= Natalie Christensen =

American photographer (born 1966)

Natalie Christensen (born 1966 in Owensboro, Kentucky) is an American photographer based in Santa Fe, New Mexico, United States. She has exhibited her photographs in the U.S. and internationally, including Santa Fe, New York, Brooklyn, Los Angeles, London, Berlin and Barcelona.

==Education==

Christensen received her BA Psychology from Western Kentucky University and her MSW Social Work from the University of Kentucky in 1991.

==Career in psychotherapy==

A licensed clinical social worker, Christensen worked as a psychotherapist for over 25 years. She was particularly influenced by the theories of depth psychologist Carl Jung.

==Photography==

The influence of her previous career in psychotherapy is evident in her photographs, as shadows and psychological metaphors are favored subjects.

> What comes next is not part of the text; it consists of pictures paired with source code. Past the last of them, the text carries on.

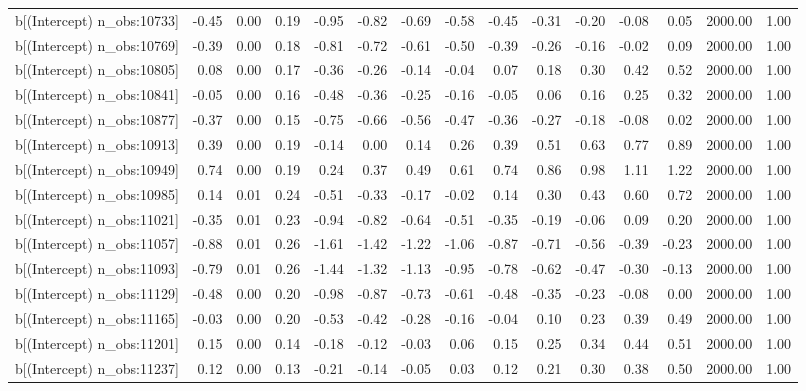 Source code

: \begin{table}[ht]
\begin{tabular}{rrrrrrrrrrrrrrr}
  b[(Intercept) n\_obs:10733] & -0.45 & 0.00 & 0.19 & -0.95 & -0.82 & -0.69 & -0.58 & -0.45 & -0.31 & -0.20 & -0.08 & 0.05 & 2000.00 & 1.00 \\ 
  b[(Intercept) n\_obs:10769] & -0.39 & 0.00 & 0.18 & -0.81 & -0.72 & -0.61 & -0.50 & -0.39 & -0.26 & -0.16 & -0.02 & 0.09 & 2000.00 & 1.00 \\ 
  b[(Intercept) n\_obs:10805] & 0.08 & 0.00 & 0.17 & -0.36 & -0.26 & -0.14 & -0.04 & 0.07 & 0.18 & 0.30 & 0.42 & 0.52 & 2000.00 & 1.00 \\ 
  b[(Intercept) n\_obs:10841] & -0.05 & 0.00 & 0.16 & -0.48 & -0.36 & -0.25 & -0.16 & -0.05 & 0.06 & 0.16 & 0.25 & 0.32 & 2000.00 & 1.00 \\ 
  b[(Intercept) n\_obs:10877] & -0.37 & 0.00 & 0.15 & -0.75 & -0.66 & -0.56 & -0.47 & -0.36 & -0.27 & -0.18 & -0.08 & 0.02 & 2000.00 & 1.00 \\ 
  b[(Intercept) n\_obs:10913] & 0.39 & 0.00 & 0.19 & -0.14 & 0.00 & 0.14 & 0.26 & 0.39 & 0.51 & 0.63 & 0.77 & 0.89 & 2000.00 & 1.00 \\ 
  b[(Intercept) n\_obs:10949] & 0.74 & 0.00 & 0.19 & 0.24 & 0.37 & 0.49 & 0.61 & 0.74 & 0.86 & 0.98 & 1.11 & 1.22 & 2000.00 & 1.00 \\ 
  b[(Intercept) n\_obs:10985] & 0.14 & 0.01 & 0.24 & -0.51 & -0.33 & -0.17 & -0.02 & 0.14 & 0.30 & 0.43 & 0.60 & 0.72 & 2000.00 & 1.00 \\ 
  b[(Intercept) n\_obs:11021] & -0.35 & 0.01 & 0.23 & -0.94 & -0.82 & -0.64 & -0.51 & -0.35 & -0.19 & -0.06 & 0.09 & 0.20 & 2000.00 & 1.00 \\ 
  b[(Intercept) n\_obs:11057] & -0.88 & 0.01 & 0.26 & -1.61 & -1.42 & -1.22 & -1.06 & -0.87 & -0.71 & -0.56 & -0.39 & -0.23 & 2000.00 & 1.00 \\ 
  b[(Intercept) n\_obs:11093] & -0.79 & 0.01 & 0.26 & -1.44 & -1.32 & -1.13 & -0.95 & -0.78 & -0.62 & -0.47 & -0.30 & -0.13 & 2000.00 & 1.00 \\ 
  b[(Intercept) n\_obs:11129] & -0.48 & 0.00 & 0.20 & -0.98 & -0.87 & -0.73 & -0.61 & -0.48 & -0.35 & -0.23 & -0.08 & 0.00 & 2000.00 & 1.00 \\ 
  b[(Intercept) n\_obs:11165] & -0.03 & 0.00 & 0.20 & -0.53 & -0.42 & -0.28 & -0.16 & -0.04 & 0.10 & 0.23 & 0.39 & 0.49 & 2000.00 & 1.00 \\ 
  b[(Intercept) n\_obs:11201] & 0.15 & 0.00 & 0.14 & -0.18 & -0.12 & -0.03 & 0.06 & 0.15 & 0.25 & 0.34 & 0.44 & 0.51 & 2000.00 & 1.00 \\ 
  b[(Intercept) n\_obs:11237] & 0.12 & 0.00 & 0.13 & -0.21 & -0.14 & -0.05 & 0.03 & 0.12 & 0.21 & 0.30 & 0.38 & 0.50 & 2000.00 & 1.00 \\ 

\end{tabular}
\end{table}
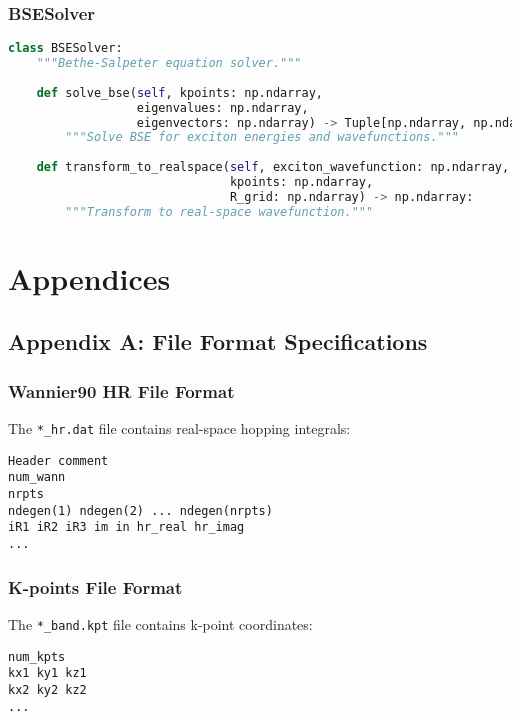 \documentclass[11pt,a4paper]{article}
\newcommand{\code}[1]{\texttt{#1}}
\begin{document}
\subsubsection{BSESolver}

\begin{lstlisting}[language=Python]
class BSESolver:
    """Bethe-Salpeter equation solver."""
    
    def solve_bse(self, kpoints: np.ndarray, 
                  eigenvalues: np.ndarray,
                  eigenvectors: np.ndarray) -> Tuple[np.ndarray, np.ndarray]:
        """Solve BSE for exciton energies and wavefunctions."""
        
    def transform_to_realspace(self, exciton_wavefunction: np.ndarray,
                               kpoints: np.ndarray,
                               R_grid: np.ndarray) -> np.ndarray:
        """Transform to real-space wavefunction."""
\end{lstlisting}

\section{Appendices}

\subsection{Appendix A: File Format Specifications}

\subsubsection{Wannier90 HR File Format}

The \code{*\_hr.dat} file contains real-space hopping integrals:

\begin{verbatim}
Header comment
num_wann
nrpts
ndegen(1) ndegen(2) ... ndegen(nrpts)
iR1 iR2 iR3 im in hr_real hr_imag
...
\end{verbatim}

\subsubsection{K-points File Format}

The \code{*\_band.kpt} file contains k-point coordinates:

\begin{verbatim}
num_kpts
kx1 ky1 kz1
kx2 ky2 kz2
...
\end{verbatim}
\end{document}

In Santa Fe, Christensen's work is inspired by commonplace architecture and streetscapes. Choosing to shoot in locations that may be viewed as uninspiring or even visually off-putting, she finds her images around shopping centers, apartment complexes and office parks. The challenge for her is to discover something transcendent hidden in plain sight. Scenes are stripped to color fields, geometry and shadow. They are an enticement to contemplate narratives that have no remarkable life yet tap into something deeply familiar to our experience evoking repressed desires and unexplained tension.

==Selected exhibitions==

Christensen's photography is represented in galleries in the US and UK. The Royal Photographic Society in Bristol, United Kingdom, recently presented her artwork in a traveling museum exhibition throughout the United Kingdom. Her work has been shown at museums and exhibition centers, including Coos Art Museum; Standard Visions Billboard, Los Angeles, California; High Desert Museum, Bend, Oregon; Fort Wayne Museum of Art, Indiana; University of New Mexico School of Architecture Gallery; Peckham Levels, London; Galerie Minimal, Berlin; and Blipoint Festival, Barcelona, Spain.

==Collections==

- Fort Wayne Museum of Art, Fort Wayne, Indiana
- University of Texas at Tyler, Tyler, Texas

==Recognition and awards==

- Chateau d'Orquevaux, France, International Artists & Writers Residency, 2021
- Lucie Foundation, Open Call finalist 2020
- Delegation to the UAE, Embassy of the United Arab Emirates in Washington, D.C. and Meridian International Center, Dubai Design Week – Fall 2019
- International Photography Awards (IPA), Honorable Mention 2019, Professional: Architecture
- 2018 Juried Exhibition Ten Artists to Watch curated by Leigh Gleason, Curator of Collections, California Museum of Photography for Los Angeles Center for Digital Art, March 8–31, 2018
- Contemporary Photography 2008–2018 juried by Kristen Gaylord, Beaumont and Nancy Newhall Curatorial Fellow in the Department of Photography, MoMA at Site Brooklyn Gallery, Brooklyn, NY July 13 – Aug 13, 2018
- The National 2018: Best of Contemporary Photography (one of 5 invited photographers), Fort Wayne Museum of Art, Fort Wayne, IN April – July 2018
- Honorable Mention 2018 Julia Margaret Cameron Award
- Purchase Award Winner Are these chairs taken?, 33rd Annual International Exhibition 2018, Meadows Gallery, University of Texas at Tyler
- Top finalist of 48,000 entries for the Smithsonian’s 2017 15th Annual Photo Contest
- Honorable Mention 2017 Chromatic Awards

==Workshops==

- Meow Wolf, Santa Fe, New Mexico. Frank Blazquez and Natalie Christensen – Photography Studio Workshop in the House of Eternal Return, June 1, 2019
- Royal Photographic Society, Birmingham, United Kingdom. IPE 161 Photography Workshop with Natalie Christensen, March 30, 2019

==Bibliography==

Recent publications featuring Christensen include, among others, Peripheral ARTeries, Magazine43 of Hong Kong, Philippines and Germany and LandEscape Art Review, United Kingdom, feature article, Fall 2019. She is the cover artist for the recent Field Guide, a guidebook for New Mexico arts.